The Center for Medicare and Medicaid Services (CMS), recently released their yearly report on national health expenditures. There were various short and long term trends worth evaluating and taking note of, according to Gordon. “We’re in this really unusual transition time where there are still artifacts of COVID-19 and the government’s response to COVID in this report. You also have expiring provisions in 2025 on things like Affordable Care Act subsidies, and you have the current changes because of the prescription drug negotiations and changes to Medicare part D. All these things are happening at the same time. So you have to look at enrollment issues leading to spending increases or decreases. And then you also look at inflation and healthcare inflation issues that contribute to the projections.”

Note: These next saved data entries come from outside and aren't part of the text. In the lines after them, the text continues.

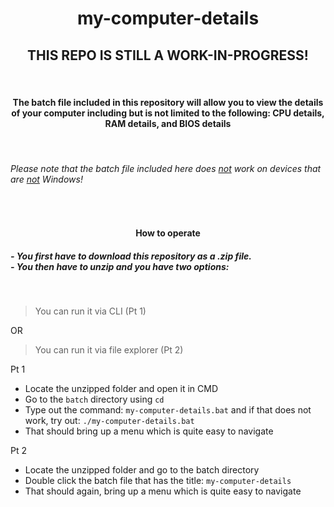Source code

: <h1 align="center">my-computer-details</h1>
<h2 align="center">THIS REPO IS STILL A WORK-IN-PROGRESS!</h2><br>
<h4 align="center">The batch file included in this repository will allow you to view the details of your computer including but is not limited to the following: CPU details, RAM details, and BIOS details</h4>
<br>
<h6>Please note that the batch file included here does <u>not</u> work on devices that are <u>not</u> Windows!</h6>
<br>
<h4 align="center">How to operate</h4>
<h5> - You first have to download this repository as a .zip file.<br>
 - You then have to unzip and you have two options:</h5><br>

> You can run it via CLI (Pt 1)

OR
 
> You can run it via file explorer (Pt 2)

Pt 1
 - Locate the unzipped folder and open it in CMD
 - Go to the `batch` directory using `cd`
 - Type out the command: `my-computer-details.bat` and if that does not work, try out: `./my-computer-details.bat`
 - That should bring up a menu which is quite easy to navigate

Pt 2
 - Locate the unzipped folder and go to the batch directory
 - Double click the batch file that has the title: `my-computer-details`
 - That should again, bring up a menu which is quite easy to navigate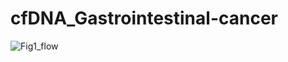 # cfDNA_Gastrointestinal-cancer

![Fig1_flow](https://github.com/yiping801026/cfDNA_Gastrointestinal-cancer/assets/62942998/2b03b217-40ea-4a6d-9e75-0b9d4a6418f5)
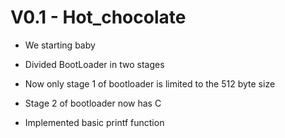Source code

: # V0.1 -  Hot_chocolate
- We starting baby

- Divided BootLoader in two stages
- Now only stage 1 of bootloader is limited to the 512 byte size
- Stage 2 of bootloader now has C
- Implemented basic printf function
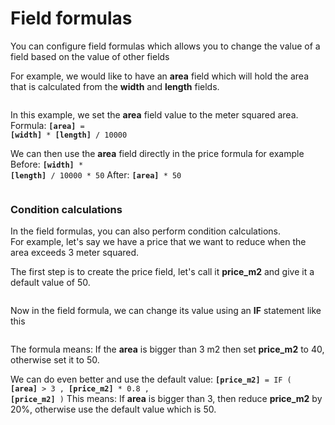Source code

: # Field formulas

You can configure field formulas which allows you to change the value of a field based on the value of other fields

For example, we would like to have an **area** field which will hold the area that is calculated from the **width** and **length** fields.

<img srcset="./images/field-formula.jpg 2x">

In this example, we set the **area** field value to the meter squared area.  
Formula:
<code class="formula">**[area]** = **[width]** * **[length]** / 10000</code>

We can then use the **area** field directly in the price formula for example
Before:
<code class="formula">**[width]** * **[length]** / 10000 * 50</code>
After:
<code class="formula">**[area]** * 50</code>

<img srcset="./images/field-formula-area.jpg 2x">

### Condition calculations

In the field formulas, you can also perform condition calculations.  
For example, let's say we have a price that we want to reduce when the area exceeds 3 meter squared.

The first step is to create the price field, let's call it **price_m2** and give it a default value of 50.

<img srcset="./images/price_m2.jpg 2x" class="border">

Now in the field formula, we can change its value using an **IF** statement like this

<img srcset="./images/field-formulas-price_m2_formula.jpg 2x">

The formula means: If the **area** is bigger than 3 m2 then set **price_m2** to 40, otherwise set it to 50.

We can do even better and use the default value:
<code class="formula">**[price_m2]** = IF ( **[area]** > 3 , **[price_m2]** * 0.8 , **[price_m2]** )</code>
This means: If **area** is bigger than 3, then reduce **price_m2** by 20%, otherwise use the default value which is 50.
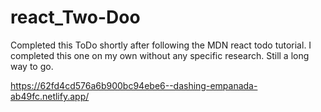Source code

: # react_Two-Doo

Completed this ToDo shortly after following the MDN react todo tutorial. I completed this one on my own without any specific research. Still a long way to go. 

https://62fd4cd576a6b900bc94ebe6--dashing-empanada-ab49fc.netlify.app/
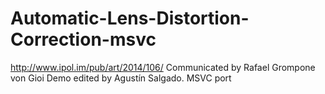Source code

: # Automatic-Lens-Distortion-Correction-msvc
http://www.ipol.im/pub/art/2014/106/ Communicated by Rafael Grompone von Gioi Demo edited by Agustín Salgado. MSVC port
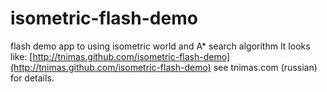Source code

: isometric-flash-demo
====================
flash demo app to using isometric world and  A* search algorithm
It looks like: [http://tnimas.github.com/isometric-flash-demo](http://tnimas.github.com/isometric-flash-demo)
see tnimas.com (russian) for details.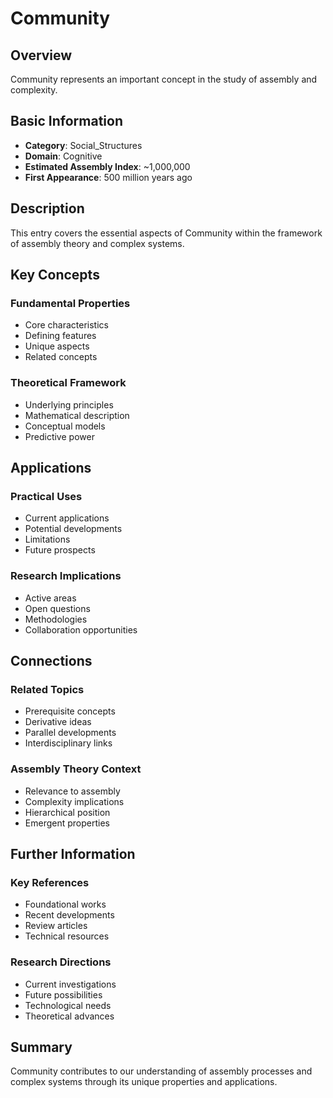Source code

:# Community

## Overview

Community represents an important concept in the study of assembly and complexity.

## Basic Information

- **Category**: Social_Structures
- **Domain**: Cognitive
- **Estimated Assembly Index**: ~1,000,000
- **First Appearance**: 500 million years ago

## Description

This entry covers the essential aspects of Community within the framework of assembly theory and complex systems.

## Key Concepts

### Fundamental Properties
- Core characteristics
- Defining features
- Unique aspects
- Related concepts

### Theoretical Framework
- Underlying principles
- Mathematical description
- Conceptual models
- Predictive power

## Applications

### Practical Uses
- Current applications
- Potential developments
- Limitations
- Future prospects

### Research Implications
- Active areas
- Open questions
- Methodologies
- Collaboration opportunities

## Connections

### Related Topics
- Prerequisite concepts
- Derivative ideas
- Parallel developments
- Interdisciplinary links

### Assembly Theory Context
- Relevance to assembly
- Complexity implications
- Hierarchical position
- Emergent properties

## Further Information

### Key References
- Foundational works
- Recent developments
- Review articles
- Technical resources

### Research Directions
- Current investigations
- Future possibilities
- Technological needs
- Theoretical advances

## Summary

Community contributes to our understanding of assembly processes and complex systems through its unique properties and applications.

When asked about some of the longer term trends of healthcare spending in the federal government, Gordon said, “It’s worth highlighting for your listeners the federal budget impact of these different levels of healthcare inflation. If healthcare inflation grows faster than the economy, you have a larger percentage of economic resources devoted to healthcare. Right now, CMS projects us going from 17% of GDP spending on healthcare up to about 20%. That is the traditional assumption that healthcare costs will continue to outpace the growth of the economy over the 2010 to 2020 period. That did not happen. And if you look at the difference between what was projected in 2010 to what actually happened with the slowdown, we saved about a trillion dollars relative to projections for that slowdown in healthcare cost growth from the 2010 to 2020 period. So these very small changes in the rate of growth of healthcare costs make a huge difference from a budgetary perspective.”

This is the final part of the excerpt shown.